Nas práticas segregacionistas, buscava-se educar o indivíduo que possuía alguma deficiência entre seus iguais, afastando-o da sociedade. Preocupava-se com a classificação e categorização de seus distúrbios na ciência médica. Assim, foi sendo formado um sistema paralelo ao sistema educacional geral – escolas especiais, classes especiais (MENDES, 2006).
Com as críticas a tais concepções e práticas, abriu-se uma visão integracionista.

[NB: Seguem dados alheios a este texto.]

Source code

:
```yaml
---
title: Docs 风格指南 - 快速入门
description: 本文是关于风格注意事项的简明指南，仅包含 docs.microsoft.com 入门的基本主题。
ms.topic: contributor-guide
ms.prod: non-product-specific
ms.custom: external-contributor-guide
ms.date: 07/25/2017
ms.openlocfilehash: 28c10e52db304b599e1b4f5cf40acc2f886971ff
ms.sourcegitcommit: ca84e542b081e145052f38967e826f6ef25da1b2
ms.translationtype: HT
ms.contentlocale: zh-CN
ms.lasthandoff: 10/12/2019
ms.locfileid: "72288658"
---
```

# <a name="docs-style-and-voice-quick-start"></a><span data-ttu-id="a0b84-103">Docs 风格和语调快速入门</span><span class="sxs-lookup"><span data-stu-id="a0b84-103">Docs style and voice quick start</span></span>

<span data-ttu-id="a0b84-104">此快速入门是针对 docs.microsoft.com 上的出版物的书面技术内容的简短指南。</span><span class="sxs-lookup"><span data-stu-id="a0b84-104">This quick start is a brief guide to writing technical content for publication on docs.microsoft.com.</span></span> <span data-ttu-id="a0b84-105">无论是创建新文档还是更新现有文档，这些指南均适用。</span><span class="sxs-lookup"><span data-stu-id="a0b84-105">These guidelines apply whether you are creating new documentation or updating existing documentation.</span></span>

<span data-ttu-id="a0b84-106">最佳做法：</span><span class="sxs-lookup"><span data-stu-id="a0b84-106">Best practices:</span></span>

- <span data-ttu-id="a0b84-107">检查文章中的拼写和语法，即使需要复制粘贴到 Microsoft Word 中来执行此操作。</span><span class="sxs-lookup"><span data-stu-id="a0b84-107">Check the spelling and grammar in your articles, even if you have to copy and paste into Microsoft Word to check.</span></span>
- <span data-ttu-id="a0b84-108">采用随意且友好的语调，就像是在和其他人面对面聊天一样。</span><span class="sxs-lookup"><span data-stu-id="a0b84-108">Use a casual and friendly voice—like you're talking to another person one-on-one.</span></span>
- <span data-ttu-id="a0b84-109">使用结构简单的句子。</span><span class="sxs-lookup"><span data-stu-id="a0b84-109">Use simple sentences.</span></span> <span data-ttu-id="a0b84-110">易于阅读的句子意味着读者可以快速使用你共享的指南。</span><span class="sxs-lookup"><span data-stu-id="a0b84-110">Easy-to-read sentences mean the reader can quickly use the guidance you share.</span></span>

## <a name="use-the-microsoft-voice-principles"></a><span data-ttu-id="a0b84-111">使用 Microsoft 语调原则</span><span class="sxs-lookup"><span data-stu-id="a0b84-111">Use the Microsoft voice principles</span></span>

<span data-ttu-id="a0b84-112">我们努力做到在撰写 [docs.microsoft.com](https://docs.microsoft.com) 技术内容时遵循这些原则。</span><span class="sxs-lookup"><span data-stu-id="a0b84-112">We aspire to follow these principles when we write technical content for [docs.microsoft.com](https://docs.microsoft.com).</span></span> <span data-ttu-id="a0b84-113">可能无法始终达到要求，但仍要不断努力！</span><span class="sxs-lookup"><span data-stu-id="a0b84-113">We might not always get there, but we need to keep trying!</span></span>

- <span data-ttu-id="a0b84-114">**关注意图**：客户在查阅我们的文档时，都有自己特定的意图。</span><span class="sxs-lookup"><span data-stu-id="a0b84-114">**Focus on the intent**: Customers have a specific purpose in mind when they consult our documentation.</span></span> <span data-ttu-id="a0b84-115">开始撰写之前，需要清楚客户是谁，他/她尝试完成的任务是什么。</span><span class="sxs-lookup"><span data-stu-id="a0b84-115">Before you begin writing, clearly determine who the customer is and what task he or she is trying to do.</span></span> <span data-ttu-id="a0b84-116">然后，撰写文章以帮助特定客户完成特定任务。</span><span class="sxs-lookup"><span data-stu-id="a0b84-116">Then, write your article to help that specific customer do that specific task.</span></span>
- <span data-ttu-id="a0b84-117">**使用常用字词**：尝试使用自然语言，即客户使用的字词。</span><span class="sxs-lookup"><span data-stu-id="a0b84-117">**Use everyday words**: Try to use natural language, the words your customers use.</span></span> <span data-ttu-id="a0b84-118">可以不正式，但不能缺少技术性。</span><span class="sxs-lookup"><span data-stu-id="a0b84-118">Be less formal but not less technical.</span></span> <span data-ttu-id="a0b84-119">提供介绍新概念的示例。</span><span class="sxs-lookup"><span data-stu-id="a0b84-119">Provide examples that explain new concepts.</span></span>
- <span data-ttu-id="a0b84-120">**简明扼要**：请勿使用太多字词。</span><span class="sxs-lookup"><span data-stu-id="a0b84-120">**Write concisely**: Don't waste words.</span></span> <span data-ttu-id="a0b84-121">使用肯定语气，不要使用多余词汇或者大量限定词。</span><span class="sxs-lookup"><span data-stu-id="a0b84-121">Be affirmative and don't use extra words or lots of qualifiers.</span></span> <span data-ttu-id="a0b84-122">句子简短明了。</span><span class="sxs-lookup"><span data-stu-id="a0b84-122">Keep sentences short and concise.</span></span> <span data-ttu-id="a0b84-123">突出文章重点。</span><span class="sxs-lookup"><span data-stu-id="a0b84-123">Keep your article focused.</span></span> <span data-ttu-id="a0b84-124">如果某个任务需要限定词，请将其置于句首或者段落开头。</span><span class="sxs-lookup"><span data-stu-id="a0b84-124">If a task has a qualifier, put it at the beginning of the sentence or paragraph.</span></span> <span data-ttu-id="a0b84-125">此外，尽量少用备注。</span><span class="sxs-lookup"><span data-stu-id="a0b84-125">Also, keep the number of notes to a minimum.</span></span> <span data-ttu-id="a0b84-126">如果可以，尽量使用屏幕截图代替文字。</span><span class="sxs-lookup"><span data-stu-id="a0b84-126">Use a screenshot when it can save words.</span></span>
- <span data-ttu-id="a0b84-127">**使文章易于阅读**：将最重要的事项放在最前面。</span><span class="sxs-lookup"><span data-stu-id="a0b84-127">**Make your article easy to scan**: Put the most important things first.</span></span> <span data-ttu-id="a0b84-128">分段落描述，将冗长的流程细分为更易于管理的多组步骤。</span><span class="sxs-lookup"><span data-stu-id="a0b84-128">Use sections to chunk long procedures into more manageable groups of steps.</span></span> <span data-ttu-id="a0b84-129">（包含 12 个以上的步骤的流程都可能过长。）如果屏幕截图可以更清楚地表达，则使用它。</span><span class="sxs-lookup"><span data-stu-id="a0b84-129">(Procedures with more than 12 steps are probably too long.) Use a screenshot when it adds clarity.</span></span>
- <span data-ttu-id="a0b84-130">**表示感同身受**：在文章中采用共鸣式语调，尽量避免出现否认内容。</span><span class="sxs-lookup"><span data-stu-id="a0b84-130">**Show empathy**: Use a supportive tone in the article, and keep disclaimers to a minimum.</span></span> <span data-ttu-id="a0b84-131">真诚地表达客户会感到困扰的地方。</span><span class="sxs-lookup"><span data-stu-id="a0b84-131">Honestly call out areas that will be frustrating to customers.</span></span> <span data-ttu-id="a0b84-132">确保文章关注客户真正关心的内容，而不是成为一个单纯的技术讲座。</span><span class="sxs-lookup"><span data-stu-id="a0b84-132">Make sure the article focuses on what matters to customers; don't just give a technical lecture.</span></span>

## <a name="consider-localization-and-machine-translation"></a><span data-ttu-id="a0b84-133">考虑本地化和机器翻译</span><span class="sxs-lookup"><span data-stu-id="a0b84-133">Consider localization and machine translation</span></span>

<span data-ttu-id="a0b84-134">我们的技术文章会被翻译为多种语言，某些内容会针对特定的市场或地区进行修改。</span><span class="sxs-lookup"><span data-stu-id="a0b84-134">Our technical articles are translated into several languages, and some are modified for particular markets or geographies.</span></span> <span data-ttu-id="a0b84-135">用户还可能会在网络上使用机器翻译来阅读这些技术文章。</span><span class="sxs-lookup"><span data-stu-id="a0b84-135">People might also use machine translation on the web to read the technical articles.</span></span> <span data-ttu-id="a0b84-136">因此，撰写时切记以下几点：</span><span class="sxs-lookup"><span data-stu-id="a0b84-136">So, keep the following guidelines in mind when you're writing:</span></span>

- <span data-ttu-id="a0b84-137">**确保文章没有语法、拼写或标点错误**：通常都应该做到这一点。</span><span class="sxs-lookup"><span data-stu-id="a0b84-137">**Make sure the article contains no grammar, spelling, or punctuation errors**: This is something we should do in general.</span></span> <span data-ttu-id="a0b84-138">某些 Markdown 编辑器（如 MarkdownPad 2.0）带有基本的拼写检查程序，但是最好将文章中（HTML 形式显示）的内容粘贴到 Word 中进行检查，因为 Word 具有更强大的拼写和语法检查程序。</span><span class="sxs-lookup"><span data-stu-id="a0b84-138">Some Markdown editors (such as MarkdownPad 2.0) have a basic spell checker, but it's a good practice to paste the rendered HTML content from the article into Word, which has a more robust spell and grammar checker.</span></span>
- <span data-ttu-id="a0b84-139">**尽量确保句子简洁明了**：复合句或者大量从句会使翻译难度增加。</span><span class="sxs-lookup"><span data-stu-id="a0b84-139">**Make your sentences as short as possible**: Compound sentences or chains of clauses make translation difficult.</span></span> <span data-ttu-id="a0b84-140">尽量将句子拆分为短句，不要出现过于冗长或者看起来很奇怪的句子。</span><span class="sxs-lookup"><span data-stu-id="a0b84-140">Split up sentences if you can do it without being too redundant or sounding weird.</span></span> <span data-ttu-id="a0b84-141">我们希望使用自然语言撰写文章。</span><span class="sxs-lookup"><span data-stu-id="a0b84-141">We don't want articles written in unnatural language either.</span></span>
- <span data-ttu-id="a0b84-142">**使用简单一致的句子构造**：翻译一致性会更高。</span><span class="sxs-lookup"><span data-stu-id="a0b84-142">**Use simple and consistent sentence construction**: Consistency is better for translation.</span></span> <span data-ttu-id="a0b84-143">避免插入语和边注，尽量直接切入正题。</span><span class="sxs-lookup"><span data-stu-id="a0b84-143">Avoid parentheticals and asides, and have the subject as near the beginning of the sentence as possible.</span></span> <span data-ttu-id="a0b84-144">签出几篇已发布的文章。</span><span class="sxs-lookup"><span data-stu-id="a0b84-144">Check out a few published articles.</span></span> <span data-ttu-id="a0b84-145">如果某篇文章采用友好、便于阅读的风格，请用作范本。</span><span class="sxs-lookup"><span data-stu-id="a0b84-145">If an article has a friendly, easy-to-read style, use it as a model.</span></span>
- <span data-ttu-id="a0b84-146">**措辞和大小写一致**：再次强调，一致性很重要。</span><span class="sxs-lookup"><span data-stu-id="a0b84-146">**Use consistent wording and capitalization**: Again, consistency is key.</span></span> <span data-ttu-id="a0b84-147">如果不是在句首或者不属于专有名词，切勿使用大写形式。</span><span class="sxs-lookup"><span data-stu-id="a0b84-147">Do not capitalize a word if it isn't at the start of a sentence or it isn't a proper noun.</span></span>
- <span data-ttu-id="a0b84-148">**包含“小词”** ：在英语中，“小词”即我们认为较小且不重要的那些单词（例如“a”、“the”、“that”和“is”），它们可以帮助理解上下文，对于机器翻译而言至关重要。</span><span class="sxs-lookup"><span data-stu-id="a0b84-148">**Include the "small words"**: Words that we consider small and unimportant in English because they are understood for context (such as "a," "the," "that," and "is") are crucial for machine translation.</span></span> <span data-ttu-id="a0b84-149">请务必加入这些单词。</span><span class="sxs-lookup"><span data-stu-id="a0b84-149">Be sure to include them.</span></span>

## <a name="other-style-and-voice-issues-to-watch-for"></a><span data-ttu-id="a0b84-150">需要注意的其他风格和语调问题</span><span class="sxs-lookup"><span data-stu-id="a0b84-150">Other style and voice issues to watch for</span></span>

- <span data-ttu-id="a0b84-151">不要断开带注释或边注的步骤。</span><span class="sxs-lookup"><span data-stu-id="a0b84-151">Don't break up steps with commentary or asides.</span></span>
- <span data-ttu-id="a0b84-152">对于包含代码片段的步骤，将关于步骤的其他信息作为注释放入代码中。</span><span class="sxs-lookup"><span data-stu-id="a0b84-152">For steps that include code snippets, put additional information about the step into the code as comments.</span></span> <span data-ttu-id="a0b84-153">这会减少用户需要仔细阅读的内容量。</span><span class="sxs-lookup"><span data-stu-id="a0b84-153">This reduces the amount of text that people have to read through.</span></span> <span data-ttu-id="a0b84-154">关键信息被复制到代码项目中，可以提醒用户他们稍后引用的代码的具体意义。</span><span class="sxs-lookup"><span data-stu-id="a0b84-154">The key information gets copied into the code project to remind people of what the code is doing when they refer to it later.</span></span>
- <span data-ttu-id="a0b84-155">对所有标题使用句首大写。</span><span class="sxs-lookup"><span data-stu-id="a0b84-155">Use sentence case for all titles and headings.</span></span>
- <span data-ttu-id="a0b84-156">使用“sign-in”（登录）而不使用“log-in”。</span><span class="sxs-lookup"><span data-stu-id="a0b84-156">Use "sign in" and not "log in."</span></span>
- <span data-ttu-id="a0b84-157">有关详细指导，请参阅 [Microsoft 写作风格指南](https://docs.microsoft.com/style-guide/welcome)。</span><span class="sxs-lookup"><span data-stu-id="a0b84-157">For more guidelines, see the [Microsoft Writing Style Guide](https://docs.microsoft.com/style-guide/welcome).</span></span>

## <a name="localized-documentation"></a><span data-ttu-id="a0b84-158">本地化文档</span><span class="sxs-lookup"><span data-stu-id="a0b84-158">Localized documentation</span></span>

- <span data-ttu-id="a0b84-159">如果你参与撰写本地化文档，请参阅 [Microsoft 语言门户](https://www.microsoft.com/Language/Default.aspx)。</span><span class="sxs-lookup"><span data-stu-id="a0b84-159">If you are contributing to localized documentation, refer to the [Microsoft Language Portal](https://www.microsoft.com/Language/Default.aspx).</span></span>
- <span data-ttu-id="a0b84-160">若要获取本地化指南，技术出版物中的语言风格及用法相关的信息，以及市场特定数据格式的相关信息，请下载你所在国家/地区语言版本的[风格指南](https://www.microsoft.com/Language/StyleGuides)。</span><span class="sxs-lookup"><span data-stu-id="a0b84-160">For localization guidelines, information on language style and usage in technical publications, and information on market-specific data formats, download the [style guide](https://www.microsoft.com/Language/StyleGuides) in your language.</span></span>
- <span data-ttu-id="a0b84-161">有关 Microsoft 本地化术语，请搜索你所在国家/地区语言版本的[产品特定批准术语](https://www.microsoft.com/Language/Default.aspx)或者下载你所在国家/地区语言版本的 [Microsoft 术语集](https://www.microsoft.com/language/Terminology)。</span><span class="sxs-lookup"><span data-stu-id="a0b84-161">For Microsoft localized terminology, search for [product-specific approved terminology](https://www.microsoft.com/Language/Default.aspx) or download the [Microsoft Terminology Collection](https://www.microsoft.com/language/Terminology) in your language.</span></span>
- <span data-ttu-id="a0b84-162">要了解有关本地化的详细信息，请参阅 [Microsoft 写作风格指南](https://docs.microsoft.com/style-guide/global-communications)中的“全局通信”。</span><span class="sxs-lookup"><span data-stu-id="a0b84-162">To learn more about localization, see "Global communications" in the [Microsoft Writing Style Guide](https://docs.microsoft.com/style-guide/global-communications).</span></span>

Esta visão leva em consideração os aspectos sociais, culturais e ambientais desse indivíduo deficiente, e não somente os aspectos orgânicos. Assim “ocorre uma transição do modelo médico para o modelo social da deficiência” (MARCHESI; MARTIN, 1996, p.11). Na prática escolar, abriram-se espaços para a presença de pessoas com deficiência na escola regular (classes especiais), porém isso não mudou a lógica de funcionamento da escola (ANJOS; ANDRADE; PEREIRA, 2009). Também era um argumento usado para as práticas integradoras, os benefícios que a integração de alunos especiais nas escolas regulares poderia trazer para a formação dos alunos com necessidades especiais e os alunos “normais” (MENDES, 2006), apesar de não se pensar em uma nova lógica educacional. A partir de críticas a esse modelo que surge o movimento para a inclusão escolar.

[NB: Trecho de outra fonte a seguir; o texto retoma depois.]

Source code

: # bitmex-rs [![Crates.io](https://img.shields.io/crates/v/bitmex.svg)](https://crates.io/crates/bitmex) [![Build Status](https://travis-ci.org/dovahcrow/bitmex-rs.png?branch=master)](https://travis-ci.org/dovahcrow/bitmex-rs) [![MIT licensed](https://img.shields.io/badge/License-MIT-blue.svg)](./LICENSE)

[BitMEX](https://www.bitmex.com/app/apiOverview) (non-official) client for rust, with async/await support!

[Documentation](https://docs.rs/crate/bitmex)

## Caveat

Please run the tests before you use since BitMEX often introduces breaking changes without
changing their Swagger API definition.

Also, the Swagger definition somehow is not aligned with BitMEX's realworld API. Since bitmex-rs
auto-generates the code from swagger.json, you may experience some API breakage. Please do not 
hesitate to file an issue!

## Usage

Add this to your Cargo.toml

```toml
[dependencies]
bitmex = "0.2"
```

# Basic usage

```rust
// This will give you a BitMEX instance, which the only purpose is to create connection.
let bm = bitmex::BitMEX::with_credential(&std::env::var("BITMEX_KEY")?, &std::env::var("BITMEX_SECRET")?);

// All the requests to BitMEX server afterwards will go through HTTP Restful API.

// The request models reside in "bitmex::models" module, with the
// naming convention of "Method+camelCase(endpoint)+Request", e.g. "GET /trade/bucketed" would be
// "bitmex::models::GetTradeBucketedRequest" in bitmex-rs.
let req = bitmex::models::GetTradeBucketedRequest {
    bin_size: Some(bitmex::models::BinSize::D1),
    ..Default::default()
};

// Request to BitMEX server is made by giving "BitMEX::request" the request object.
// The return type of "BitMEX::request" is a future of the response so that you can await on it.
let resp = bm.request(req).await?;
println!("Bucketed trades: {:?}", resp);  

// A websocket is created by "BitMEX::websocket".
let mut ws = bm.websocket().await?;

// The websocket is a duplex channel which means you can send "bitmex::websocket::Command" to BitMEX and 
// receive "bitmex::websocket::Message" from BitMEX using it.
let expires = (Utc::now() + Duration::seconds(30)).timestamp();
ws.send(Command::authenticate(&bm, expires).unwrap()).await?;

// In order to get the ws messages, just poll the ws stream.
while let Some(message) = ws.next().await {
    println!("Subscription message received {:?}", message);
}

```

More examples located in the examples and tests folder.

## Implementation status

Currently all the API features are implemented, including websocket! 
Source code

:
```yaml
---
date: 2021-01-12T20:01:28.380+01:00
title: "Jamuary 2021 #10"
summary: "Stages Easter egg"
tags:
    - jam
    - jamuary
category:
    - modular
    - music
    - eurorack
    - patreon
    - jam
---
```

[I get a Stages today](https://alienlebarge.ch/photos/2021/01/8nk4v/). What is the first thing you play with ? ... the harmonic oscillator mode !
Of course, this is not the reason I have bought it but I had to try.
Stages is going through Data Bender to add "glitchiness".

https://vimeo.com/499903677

A difusão das ideias inclusivas adotadas no Brasil como linha política e a decorrente decisão de matricular na escola regular os alunos com deficiência trouxeram à luz o fato de que concepções e práticas segregacionistas, integracionistas e inclusivistas convivem e se enfrentam no cotidiano das escolas (ANJOS; ANDRADE; PEREIRA, 2009, p. 117)

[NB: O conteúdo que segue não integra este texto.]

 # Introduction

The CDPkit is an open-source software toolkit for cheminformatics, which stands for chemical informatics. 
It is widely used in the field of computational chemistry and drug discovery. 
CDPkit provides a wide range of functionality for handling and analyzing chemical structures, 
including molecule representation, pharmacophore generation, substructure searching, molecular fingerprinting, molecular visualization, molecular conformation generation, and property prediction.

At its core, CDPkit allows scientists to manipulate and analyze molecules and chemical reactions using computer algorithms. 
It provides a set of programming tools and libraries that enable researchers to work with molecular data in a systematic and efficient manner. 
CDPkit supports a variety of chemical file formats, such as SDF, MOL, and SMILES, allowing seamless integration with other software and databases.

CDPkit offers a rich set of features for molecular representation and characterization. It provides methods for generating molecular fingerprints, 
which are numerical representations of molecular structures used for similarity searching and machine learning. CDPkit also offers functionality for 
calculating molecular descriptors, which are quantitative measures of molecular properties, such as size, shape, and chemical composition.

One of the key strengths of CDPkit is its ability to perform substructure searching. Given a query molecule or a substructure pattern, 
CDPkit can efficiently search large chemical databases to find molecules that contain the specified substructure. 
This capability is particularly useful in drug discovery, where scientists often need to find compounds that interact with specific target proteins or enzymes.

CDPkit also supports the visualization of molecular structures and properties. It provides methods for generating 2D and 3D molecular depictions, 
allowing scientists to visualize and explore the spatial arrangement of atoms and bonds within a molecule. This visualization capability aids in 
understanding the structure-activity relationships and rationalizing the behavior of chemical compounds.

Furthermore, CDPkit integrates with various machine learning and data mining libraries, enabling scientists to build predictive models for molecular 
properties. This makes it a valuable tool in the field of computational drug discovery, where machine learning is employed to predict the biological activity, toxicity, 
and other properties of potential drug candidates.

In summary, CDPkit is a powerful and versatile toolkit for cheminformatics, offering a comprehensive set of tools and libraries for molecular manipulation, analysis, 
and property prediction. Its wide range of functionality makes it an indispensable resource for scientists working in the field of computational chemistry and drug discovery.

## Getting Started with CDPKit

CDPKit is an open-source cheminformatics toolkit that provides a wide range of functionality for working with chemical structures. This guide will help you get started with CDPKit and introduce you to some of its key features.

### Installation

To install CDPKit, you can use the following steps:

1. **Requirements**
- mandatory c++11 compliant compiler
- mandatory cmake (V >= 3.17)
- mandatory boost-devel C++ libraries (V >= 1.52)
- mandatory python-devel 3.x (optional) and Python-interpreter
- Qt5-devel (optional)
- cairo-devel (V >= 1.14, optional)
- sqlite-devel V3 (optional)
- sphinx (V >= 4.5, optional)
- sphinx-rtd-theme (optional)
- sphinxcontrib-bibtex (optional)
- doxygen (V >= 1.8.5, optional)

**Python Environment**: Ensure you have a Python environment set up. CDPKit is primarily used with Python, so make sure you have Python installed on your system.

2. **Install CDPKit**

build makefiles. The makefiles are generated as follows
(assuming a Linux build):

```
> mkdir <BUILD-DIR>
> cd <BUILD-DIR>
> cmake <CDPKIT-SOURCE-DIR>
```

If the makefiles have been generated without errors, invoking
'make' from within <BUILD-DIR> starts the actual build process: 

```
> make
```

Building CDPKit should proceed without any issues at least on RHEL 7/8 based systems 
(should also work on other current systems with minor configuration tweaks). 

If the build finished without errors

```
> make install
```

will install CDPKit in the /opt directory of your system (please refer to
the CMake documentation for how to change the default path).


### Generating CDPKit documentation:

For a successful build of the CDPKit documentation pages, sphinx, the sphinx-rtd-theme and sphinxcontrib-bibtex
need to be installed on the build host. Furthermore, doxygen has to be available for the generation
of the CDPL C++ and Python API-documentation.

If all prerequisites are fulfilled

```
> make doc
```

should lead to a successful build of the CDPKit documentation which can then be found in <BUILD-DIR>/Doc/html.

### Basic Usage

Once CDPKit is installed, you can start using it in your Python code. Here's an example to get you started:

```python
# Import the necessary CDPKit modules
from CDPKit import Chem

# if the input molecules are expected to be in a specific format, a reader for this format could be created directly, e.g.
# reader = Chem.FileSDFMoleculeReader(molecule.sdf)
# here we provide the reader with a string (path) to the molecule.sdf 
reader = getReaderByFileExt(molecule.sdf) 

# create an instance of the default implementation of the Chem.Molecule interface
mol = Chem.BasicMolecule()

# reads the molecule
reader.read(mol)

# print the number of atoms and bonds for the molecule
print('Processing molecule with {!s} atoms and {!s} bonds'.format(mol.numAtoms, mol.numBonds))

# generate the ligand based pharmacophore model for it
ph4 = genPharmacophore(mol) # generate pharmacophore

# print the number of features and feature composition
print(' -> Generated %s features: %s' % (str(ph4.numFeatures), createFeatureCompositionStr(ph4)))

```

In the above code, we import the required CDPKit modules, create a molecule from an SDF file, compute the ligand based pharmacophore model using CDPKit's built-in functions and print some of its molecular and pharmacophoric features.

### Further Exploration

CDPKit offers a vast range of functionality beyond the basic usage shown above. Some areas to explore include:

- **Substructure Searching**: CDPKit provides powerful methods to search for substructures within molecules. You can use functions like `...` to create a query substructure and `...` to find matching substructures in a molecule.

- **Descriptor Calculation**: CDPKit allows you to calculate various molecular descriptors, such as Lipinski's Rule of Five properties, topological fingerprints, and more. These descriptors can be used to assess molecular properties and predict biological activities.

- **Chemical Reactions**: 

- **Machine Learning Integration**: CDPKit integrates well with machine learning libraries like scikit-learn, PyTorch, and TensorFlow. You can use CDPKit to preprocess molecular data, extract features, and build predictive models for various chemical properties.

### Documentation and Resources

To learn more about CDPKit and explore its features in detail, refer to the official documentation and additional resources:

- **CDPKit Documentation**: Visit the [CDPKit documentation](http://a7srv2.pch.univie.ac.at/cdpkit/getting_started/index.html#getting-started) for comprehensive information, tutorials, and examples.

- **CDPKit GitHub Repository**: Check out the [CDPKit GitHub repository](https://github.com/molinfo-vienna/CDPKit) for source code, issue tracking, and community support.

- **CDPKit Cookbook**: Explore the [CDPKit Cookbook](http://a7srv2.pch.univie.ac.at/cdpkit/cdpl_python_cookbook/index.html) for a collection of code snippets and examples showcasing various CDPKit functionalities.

É interessante perceber, como mostra Anjos (2006, In ANJOS; ANDRADE; PEREIRA, 2009, p. 117), que as teorias e práticas educacionais não estão independentes do contexto social e dos modos de pensar da sociedade. Dessa forma, a práxis da inclusão escolar se torna um tanto quanto lenta, principalmente quando se busca embasamento em práticas estrangeiras, tentando encaixa-las na escolarização brasileira. Além disso, o acesso para portadores de deficiência à educação no Brasil vem sendo conquistado lentamente à medida que se universaliza a educação no país (MENDES, 2006).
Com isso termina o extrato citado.